Cybersecurity Tips for Retirement Plan Sponsors | Sheppard Mullin Richter & Hampton LLP

The Department of Labor recently issued cybersecurity guidelines for retirement plans. The department’s Employee Benefits Security Administration (EBSA) has issued guidelines in three areas: (1) hiring and working with vendors and service providers; (2) Implement an internal cybersecurity program for the plan; and (3) online security for plan participants and end users.

Recommendations to plan sponsors and administrators are:

  • Inquiries from vendors what security practices they use and how these measures are validated;
  • Determination of the type and scope of the providers’ cyber insurance;
  • Establish a formal cybersecurity program and conduct annual risk assessments;
  • Use of security measures such as encryption and implementation of regular training courses;
  • Providing information to users about common risks such as free WiFi or improper password hygiene.

These guidelines provide clarity on how the EBSA will interpret electronic record keeping rules (which require plan administrators to put in place adequate controls and record management) and those relating to the fiduciary responsibilities of the plans.
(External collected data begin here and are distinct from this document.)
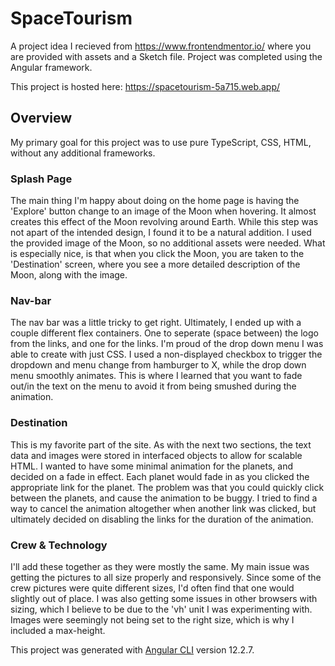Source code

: # SpaceTourism

A project idea I recieved from https://www.frontendmentor.io/ where you are provided with assets and a Sketch file. Project was completed using the Angular framework. 

This project is hosted here: https://spacetourism-5a715.web.app/

## Overview

My primary goal for this project was to use pure TypeScript, CSS, HTML, without any additional frameworks.

### Splash Page

The main thing I'm happy about doing on the home page is having the 'Explore' button change to an image of the Moon when hovering. It almost creates
this effect of the Moon revolving around Earth. While this step was not apart of the intended design, I found it to be a natural addition. I used the provided image 
of the Moon, so no additional assets were needed. What is especially nice, is that when you click the Moon, you are taken to the 'Destination' screen, where
you see a more detailed description of the Moon, along with the image.

### Nav-bar

The nav bar was a little tricky to get right. Ultimately, I ended up with a couple different flex containers. One to seperate (space between) the logo from the links,
and one for the links. I'm proud of the drop down menu I was able to create with just CSS. I used a non-displayed checkbox to trigger the dropdown and
menu change from hamburger to X, while the drop down menu smoothly animates. This is where I learned that you want to fade out/in the text on the menu to avoid it
from being smushed during the animation.

### Destination

This is my favorite part of the site. As with the next two sections, the text data and images were stored in interfaced objects to allow for scalable HTML.
I wanted to have some minimal animation for the planets, and decided on a fade in effect. Each planet would fade in as you clicked the appropriate link 
for the planet. The problem was that you could quickly click between the planets, and cause the animation to be buggy. I tried to find a way to cancel the animation
altogether when another link was clicked, but ultimately decided on disabling the links for the duration of the animation.


### Crew & Technology

I'll add these together as they were mostly the same. My main issue was getting the pictures to all size properly and responsively. Since some of the crew
pictures were quite different sizes, I'd often find that one would slightly out of place. I was also getting some issues in other browsers with sizing, which 
I believe to be due to the 'vh' unit I was experimenting with. Images were seemingly not being set to the right size, which is why I included a max-height. 


This project was generated with [Angular CLI](https://github.com/angular/angular-cli) version 12.2.7.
Although these cybersecurity recommendations were the first from the EBSA, they will be familiar to those familiar with other frameworks such as the NIST Cybersecurity Framework and other governmental guidelines for managing vendors. This includes the current NYDFS guidelines for supply chain management.

Putting it into practice: This first EBSA cybersecurity guideline signals their expectations for cybersecurity. The focus on vetting and onboarding service providers should be emphasized. These precautionary measures are particularly helpful when it comes to providers who have automated protection processes and / or precise knowledge of their customers’ IT systems (knowledge that could be exploited by a malicious actor). Plan sponsors and other trustees with existing cybersecurity programs will want to compare their control and vendor management programs with these three newly issued guidelines.